Starring: Griffin Gluck, Andy Daly, Thomas Barbusca, Alexa Nisenson, Lauren Graham, Rob Riggle, Retta, Adam Pally
Rated PG for Rude Humor Throughout, Language and Thematic Elements
Ugh. Middle school. The time when bodies change, hormones kick in, school becomes more competitive, parents begin to think they can walk over everyone to get their kid into an Ivy League school and so on. It's one thing that pretty much everyone can agree on: middle school sucks. You're too old to be a kid yet too young to be an adult, and never ways that benefit you.
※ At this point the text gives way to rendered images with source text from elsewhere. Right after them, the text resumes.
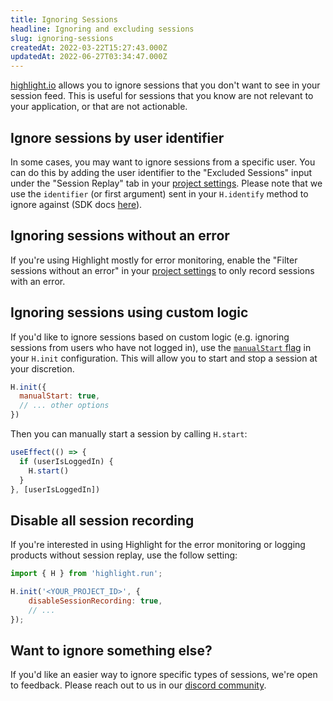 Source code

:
 ```yaml
---
title: Ignoring Sessions
headline: Ignoring and excluding sessions
slug: ignoring-sessions
createdAt: 2022-03-22T15:27:43.000Z
updatedAt: 2022-06-27T03:34:47.000Z
---
```


[highlight.io](https://highlight.io) allows you to ignore sessions that you don't want to see in your session feed. This is useful for sessions that you know are not relevant to your application, or that are not actionable.

## Ignore sessions by user identifier
In some cases, you may want to ignore sessions from a specific user. You can do this by adding the user identifier to the "Excluded Sessions" input under the "Session Replay" tab in your [project settings](https://app.highlight.io/settings). Please note that we use the `identifier` (or first argument) sent in your `H.identify` method to ignore against (SDK docs [here](../../../sdk/client.md)).
## Ignoring sessions without an error
If you're using Highlight mostly for error monitoring, enable the "Filter sessions without an error" in your [project settings](https://app.highlight.io/settings) to only record sessions with an error.

## Ignoring sessions using custom logic
If you'd like to ignore sessions based on custom logic (e.g. ignoring sessions from users who have not logged in), use the [`manualStart` flag](https://www.highlight.io/docs/sdk/client#manualStart) in your `H.init` configuration. This will allow you to start and stop a session at your discretion. 

```js
H.init({
  manualStart: true,
  // ... other options
})
```

Then you can manually start a session by calling `H.start`:

```js
useEffect(() => {
  if (userIsLoggedIn) {
    H.start()
  }
}, [userIsLoggedIn])
```

## Disable all session recording
If you're interested in using Highlight for the error monitoring or logging products without session replay, use the follow setting:
```js
import { H } from 'highlight.run';

H.init('<YOUR_PROJECT_ID>', {
    disableSessionRecording: true,
    // ...
});
```

## Want to ignore something else?
If you'd like an easier way to ignore specific types of sessions, we're open to feedback. Please reach out to us in our [discord community](https://highlight.io/community).
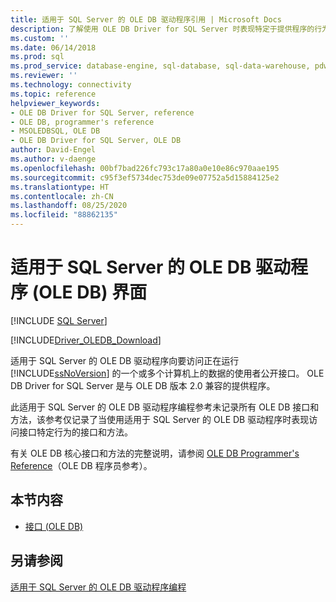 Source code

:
 ```yaml
---
title: 适用于 SQL Server 的 OLE DB 驱动程序引用 | Microsoft Docs
description: 了解使用 OLE DB Driver for SQL Server 时表现特定于提供程序的行为的 OLE DB 接口和方法。
ms.custom: ''
ms.date: 06/14/2018
ms.prod: sql
ms.prod_service: database-engine, sql-database, sql-data-warehouse, pdw
ms.reviewer: ''
ms.technology: connectivity
ms.topic: reference
helpviewer_keywords:
- OLE DB Driver for SQL Server, reference
- OLE DB, programmer's reference
- MSOLEDBSQL, OLE DB
- OLE DB Driver for SQL Server, OLE DB
author: David-Engel
ms.author: v-daenge
ms.openlocfilehash: 00bf7bad226fc793c17a80a0e10e86c970aae195
ms.sourcegitcommit: c95f3ef5734dec753de09e07752a5d15884125e2
ms.translationtype: HT
ms.contentlocale: zh-CN
ms.lasthandoff: 08/25/2020
ms.locfileid: "88862135"
---
```

# <a name="ole-db-driver-for-sql-server-ole-db-interfaces"></a>适用于 SQL Server 的 OLE DB 驱动程序 (OLE DB) 界面
[!INCLUDE [SQL Server](../../../includes/applies-to-version/sql-asdb-asdbmi-asa-pdw.md)]

[!INCLUDE[Driver_OLEDB_Download](../../../includes/driver_oledb_download.md)]

  适用于 SQL Server 的 OLE DB 驱动程序向要访问正在运行 [!INCLUDE[ssNoVersion](../../../includes/ssnoversion-md.md)] 的一个或多个计算机上的数据的使用者公开接口。 OLE DB Driver for SQL Server 是与 OLE DB 版本 2.0 兼容的提供程序。  
  
 此适用于 SQL Server 的 OLE DB 驱动程序编程参考未记录所有 OLE DB 接口和方法，该参考仅记录了当使用适用于 SQL Server 的 OLE DB 驱动程序时表现访问接口特定行为的接口和方法。  
  
 有关 OLE DB 核心接口和方法的完整说明，请参阅 [OLE DB Programmer's Reference](https://go.microsoft.com/fwlink/?LinkId=45232)（OLE DB 程序员参考）。  
  
## <a name="in-this-section"></a>本节内容  
  
-   [接口 (OLE DB)](../../oledb/ole-db-interfaces/oledb-driver-for-sql-server-ole-db-interfaces.md)  
  
## <a name="see-also"></a>另请参阅  
 [适用于 SQL Server 的 OLE DB 驱动程序编程](../../oledb/ole-db/oledb-driver-for-sql-server-programming.md)  
  
  
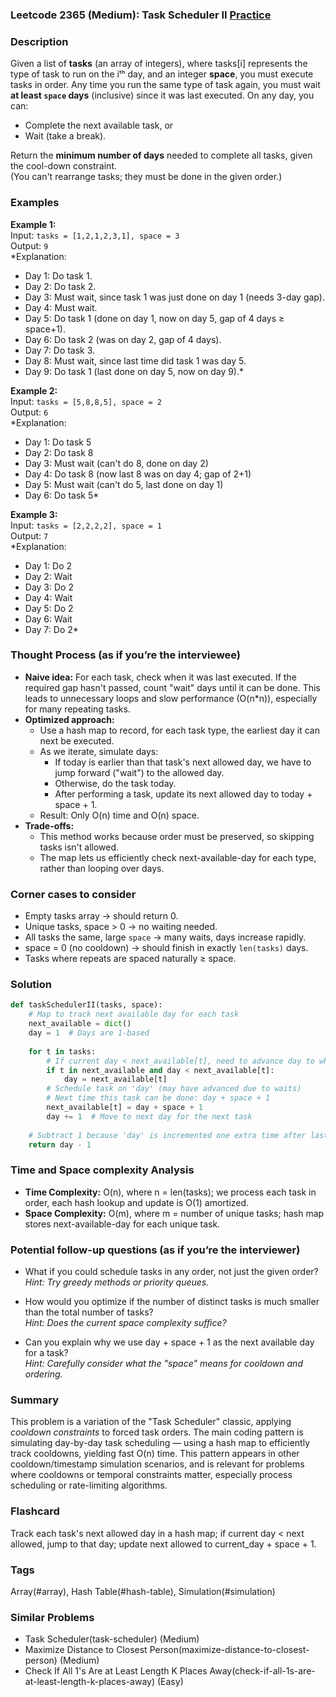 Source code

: ### Leetcode 2365 (Medium): Task Scheduler II [Practice](https://leetcode.com/problems/task-scheduler-ii)

### Description  
Given a list of **tasks** (an array of integers), where tasks[i] represents the type of task to run on the iᵗʰ day, and an integer **space**, you must execute tasks in order. Any time you run the same type of task again, you must wait **at least `space` days** (inclusive) since it was last executed. On any day, you can:
- Complete the next available task, or
- Wait (take a break).

Return the **minimum number of days** needed to complete all tasks, given the cool-down constraint.  
(You can't rearrange tasks; they must be done in the given order.)

### Examples  

**Example 1:**  
Input: `tasks = [1,2,1,2,3,1], space = 3`  
Output: `9`  
*Explanation:  
- Day 1: Do task 1.  
- Day 2: Do task 2.  
- Day 3: Must wait, since task 1 was just done on day 1 (needs 3-day gap).  
- Day 4: Must wait.  
- Day 5: Do task 1 (done on day 1, now on day 5, gap of 4 days ≥ space+1).  
- Day 6: Do task 2 (was on day 2, gap of 4 days).  
- Day 7: Do task 3.  
- Day 8: Must wait, since last time did task 1 was day 5.  
- Day 9: Do task 1 (last done on day 5, now on day 9).*

**Example 2:**  
Input: `tasks = [5,8,8,5], space = 2`  
Output: `6`  
*Explanation:  
- Day 1: Do task 5  
- Day 2: Do task 8  
- Day 3: Must wait (can't do 8, done on day 2)  
- Day 4: Do task 8 (now last 8 was on day 4; gap of 2+1)  
- Day 5: Must wait (can't do 5, last done on day 1)  
- Day 6: Do task 5*

**Example 3:**  
Input: `tasks = [2,2,2,2], space = 1`  
Output: `7`  
*Explanation:  
- Day 1: Do 2  
- Day 2: Wait  
- Day 3: Do 2  
- Day 4: Wait  
- Day 5: Do 2  
- Day 6: Wait  
- Day 7: Do 2*

### Thought Process (as if you’re the interviewee)  
- **Naive idea:** For each task, check when it was last executed. If the required gap hasn't passed, count "wait" days until it can be done. This leads to unnecessary loops and slow performance (O(n\*n)), especially for many repeating tasks.
- **Optimized approach:**  
  - Use a hash map to record, for each task type, the earliest day it can next be executed.
  - As we iterate, simulate days:
    - If today is earlier than that task's next allowed day, we have to jump forward ("wait") to the allowed day.
    - Otherwise, do the task today.
    - After performing a task, update its next allowed day to today + space + 1.
  - Result: Only O(n) time and O(n) space.
- **Trade-offs:**  
  - This method works because order must be preserved, so skipping tasks isn't allowed.  
  - The map lets us efficiently check next-available-day for each type, rather than looping over days.

### Corner cases to consider  
- Empty tasks array → should return 0.
- Unique tasks, space > 0 → no waiting needed.
- All tasks the same, large `space` → many waits, days increase rapidly.
- space = 0 (no cooldown) → should finish in exactly `len(tasks)` days.
- Tasks where repeats are spaced naturally ≥ space.

### Solution

```python
def taskSchedulerII(tasks, space):
    # Map to track next available day for each task
    next_available = dict()
    day = 1  # Days are 1-based
    
    for t in tasks:
        # If current day < next_available[t], need to advance day to when we can do t
        if t in next_available and day < next_available[t]:
            day = next_available[t]
        # Schedule task on 'day' (may have advanced due to waits)
        # Next time this task can be done: day + space + 1
        next_available[t] = day + space + 1
        day += 1  # Move to next day for the next task
    
    # Subtract 1 because 'day' is incremented one extra time after last scheduled
    return day - 1
```

### Time and Space complexity Analysis  

- **Time Complexity:** O(n), where n = len(tasks); we process each task in order, each hash lookup and update is O(1) amortized.
- **Space Complexity:** O(m), where m = number of unique tasks; hash map stores next-available-day for each unique task.

### Potential follow-up questions (as if you’re the interviewer)  

- What if you could schedule tasks in any order, not just the given order?  
  *Hint: Try greedy methods or priority queues.*

- How would you optimize if the number of distinct tasks is much smaller than the total number of tasks?  
  *Hint: Does the current space complexity suffice?*

- Can you explain why we use day + space + 1 as the next available day for a task?  
  *Hint: Carefully consider what the "space" means for cooldown and ordering.*

### Summary
This problem is a variation of the "Task Scheduler" classic, applying *cooldown constraints* to forced task orders. The main coding pattern is simulating day-by-day task scheduling — using a hash map to efficiently track cooldowns, yielding fast O(n) time. This pattern appears in other cooldown/timestamp simulation scenarios, and is relevant for problems where cooldowns or temporal constraints matter, especially process scheduling or rate-limiting algorithms.


### Flashcard
Track each task's next allowed day in a hash map; if current day < next allowed, jump to that day; update next allowed to current_day + space + 1.

### Tags
Array(#array), Hash Table(#hash-table), Simulation(#simulation)

### Similar Problems
- Task Scheduler(task-scheduler) (Medium)
- Maximize Distance to Closest Person(maximize-distance-to-closest-person) (Medium)
- Check If All 1's Are at Least Length K Places Away(check-if-all-1s-are-at-least-length-k-places-away) (Easy)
"Middle School: The Worst Years of My Life" manages the tricky task of showing how horrible an experience it is while still making it into a feel-good comedy. It tells the story of Rafe (Gluck), a kid with an appetite for pranks and mischief and an aptitude for drawing and imagination. He's been kicked out of two middle schools and on the last one in the district. He tries to make it work but when a caricature of the rule-obsessed Principal Dwight (Daly) ends up with him dissolving it in a bucket of acid, it's all out war. Together with his best pal Leo (Barbusca) they set out to take down Dwight and take back the school. Meanwhile, he and his sister Georgia (Nisenson) try and deal with the fact that their mom (Graham) is head over heels in love with Carl (Riggle), who is a jerk except when she's around.
This is a funny movie that touches the heart. There are few belly laughs, but plenty of smiles and good cheer. One reason is that Rafe is so likable. Griffin Gluck is a great movie hero. He's shy and awkward around girls and authority figures, but he's a good soul who simply likes to cause mischief. And it's so nice to see a kid with an active imagination. In a very clever touch, he imagines his drawings come to life to help him deal with his problems. The device is awkwardly employed, but it's so creative and fun that I didn't care.
He's surrounded by a great cast, most of whom are unknowns. Andy Daly plays a truly annoying twit that's easy to hate, Lauren Graham makes a great mom, Rob Riggle is an unbelievably self-centered jerk, and Adam Pally is terrific as the cool teacher we all wish we had. The stand-outs are the kids. Gluck is delightful and so are his frequent on-screen companions, Alexa Nisenson and especially Thomas Barbusca. Nisenson plays Georgia, his younger sister who isn't nearly as bratty and precocious as she initially appears to be. And Thomas Barbusca plays Leo, Rafe's best friend and partner in crime. The scenes between the two of them are the highlights. They don't have the same chemistry as Ben, Carter and Augie in last year's criminally underrated "Scouts Guide to the Zombie Apocalypse," but it comes close.
A movie like this is rare. I actually wanted more from the film. More time spent with the characters and more shenanigans (which would have been more effective had the film told us the specific rules Rafe was breaking with each prank, but whatever). I understand that the book was popular enough to spawn some sequels (no doubt this made it much more popular in the eyes of CBS Films). I hope they get made. A movie that casts this beautiful of a spell and is this much fun deserves to be nurtured. You don't get the magic that you get with this in many films. And considering the crap that is getting franchises, it would be nice to see a sequel to a movie that really deserves it.